__Work item__
Below are some records. Return exactly the lines from the one containing "Identifying changing-look AGNs" through the one containing "Published: 2024-02-28T02:15:52Z", both included, and only those.

-- Opening Marker --

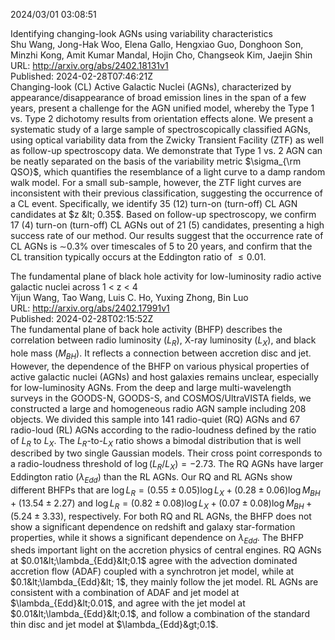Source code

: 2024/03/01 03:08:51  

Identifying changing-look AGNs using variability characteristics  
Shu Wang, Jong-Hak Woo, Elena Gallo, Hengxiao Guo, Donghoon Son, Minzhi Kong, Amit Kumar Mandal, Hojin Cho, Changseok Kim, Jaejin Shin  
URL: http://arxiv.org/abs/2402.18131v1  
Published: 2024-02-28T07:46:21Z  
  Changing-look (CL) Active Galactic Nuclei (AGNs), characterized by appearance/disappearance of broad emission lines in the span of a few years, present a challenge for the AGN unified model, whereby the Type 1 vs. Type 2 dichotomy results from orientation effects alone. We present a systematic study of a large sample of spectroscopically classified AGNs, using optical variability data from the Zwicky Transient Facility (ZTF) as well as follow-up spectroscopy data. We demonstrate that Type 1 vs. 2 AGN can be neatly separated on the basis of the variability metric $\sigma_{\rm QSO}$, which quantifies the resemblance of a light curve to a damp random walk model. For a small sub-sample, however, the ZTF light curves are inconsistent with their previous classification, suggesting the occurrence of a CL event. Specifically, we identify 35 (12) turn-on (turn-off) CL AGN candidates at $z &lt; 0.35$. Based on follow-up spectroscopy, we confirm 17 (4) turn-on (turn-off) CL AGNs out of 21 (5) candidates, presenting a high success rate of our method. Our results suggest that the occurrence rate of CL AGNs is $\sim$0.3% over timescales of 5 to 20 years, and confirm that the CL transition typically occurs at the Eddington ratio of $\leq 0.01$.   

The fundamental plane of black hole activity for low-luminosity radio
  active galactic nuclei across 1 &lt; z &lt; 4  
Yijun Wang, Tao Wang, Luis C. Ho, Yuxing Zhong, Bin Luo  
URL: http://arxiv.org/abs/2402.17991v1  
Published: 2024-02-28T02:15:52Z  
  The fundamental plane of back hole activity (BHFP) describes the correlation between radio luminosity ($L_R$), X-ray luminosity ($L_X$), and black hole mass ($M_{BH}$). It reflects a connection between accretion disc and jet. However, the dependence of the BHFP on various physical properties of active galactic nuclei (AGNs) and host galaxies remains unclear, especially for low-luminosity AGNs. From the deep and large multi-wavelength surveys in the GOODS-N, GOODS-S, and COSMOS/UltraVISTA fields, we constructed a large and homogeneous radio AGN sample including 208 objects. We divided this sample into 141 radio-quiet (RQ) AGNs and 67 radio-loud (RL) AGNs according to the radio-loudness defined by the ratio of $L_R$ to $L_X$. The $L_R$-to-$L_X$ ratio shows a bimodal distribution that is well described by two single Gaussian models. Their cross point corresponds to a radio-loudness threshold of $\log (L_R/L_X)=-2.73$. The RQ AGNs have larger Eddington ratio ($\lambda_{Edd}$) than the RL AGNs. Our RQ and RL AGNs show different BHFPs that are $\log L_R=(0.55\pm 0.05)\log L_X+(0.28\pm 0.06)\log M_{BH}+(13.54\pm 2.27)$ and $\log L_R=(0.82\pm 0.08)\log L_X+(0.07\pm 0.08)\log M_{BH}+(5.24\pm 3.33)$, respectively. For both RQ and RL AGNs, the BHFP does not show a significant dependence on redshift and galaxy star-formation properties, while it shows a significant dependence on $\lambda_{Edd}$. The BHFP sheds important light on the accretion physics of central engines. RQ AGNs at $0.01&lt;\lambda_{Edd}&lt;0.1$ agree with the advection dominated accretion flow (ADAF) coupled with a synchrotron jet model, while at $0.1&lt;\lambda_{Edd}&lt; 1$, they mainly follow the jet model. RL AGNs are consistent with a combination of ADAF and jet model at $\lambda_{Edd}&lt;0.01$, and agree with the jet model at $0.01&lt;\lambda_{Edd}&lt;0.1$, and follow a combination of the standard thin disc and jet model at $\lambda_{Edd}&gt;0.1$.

-- Closing Marker --

__Result__
Identifying changing-look AGNs using variability characteristics  
Shu Wang, Jong-Hak Woo, Elena Gallo, Hengxiao Guo, Donghoon Son, Minzhi Kong, Amit Kumar Mandal, Hojin Cho, Changseok Kim, Jaejin Shin  
URL: http://arxiv.org/abs/2402.18131v1  
Published: 2024-02-28T07:46:21Z  
  Changing-look (CL) Active Galactic Nuclei (AGNs), characterized by appearance/disappearance of broad emission lines in the span of a few years, present a challenge for the AGN unified model, whereby the Type 1 vs. Type 2 dichotomy results from orientation effects alone. We present a systematic study of a large sample of spectroscopically classified AGNs, using optical variability data from the Zwicky Transient Facility (ZTF) as well as follow-up spectroscopy data. We demonstrate that Type 1 vs. 2 AGN can be neatly separated on the basis of the variability metric $\sigma_{\rm QSO}$, which quantifies the resemblance of a light curve to a damp random walk model. For a small sub-sample, however, the ZTF light curves are inconsistent with their previous classification, suggesting the occurrence of a CL event. Specifically, we identify 35 (12) turn-on (turn-off) CL AGN candidates at $z &lt; 0.35$. Based on follow-up spectroscopy, we confirm 17 (4) turn-on (turn-off) CL AGNs out of 21 (5) candidates, presenting a high success rate of our method. Our results suggest that the occurrence rate of CL AGNs is $\sim$0.3% over timescales of 5 to 20 years, and confirm that the CL transition typically occurs at the Eddington ratio of $\leq 0.01$.   

The fundamental plane of black hole activity for low-luminosity radio
  active galactic nuclei across 1 &lt; z &lt; 4  
Yijun Wang, Tao Wang, Luis C. Ho, Yuxing Zhong, Bin Luo  
URL: http://arxiv.org/abs/2402.17991v1  
Published: 2024-02-28T02:15:52Z  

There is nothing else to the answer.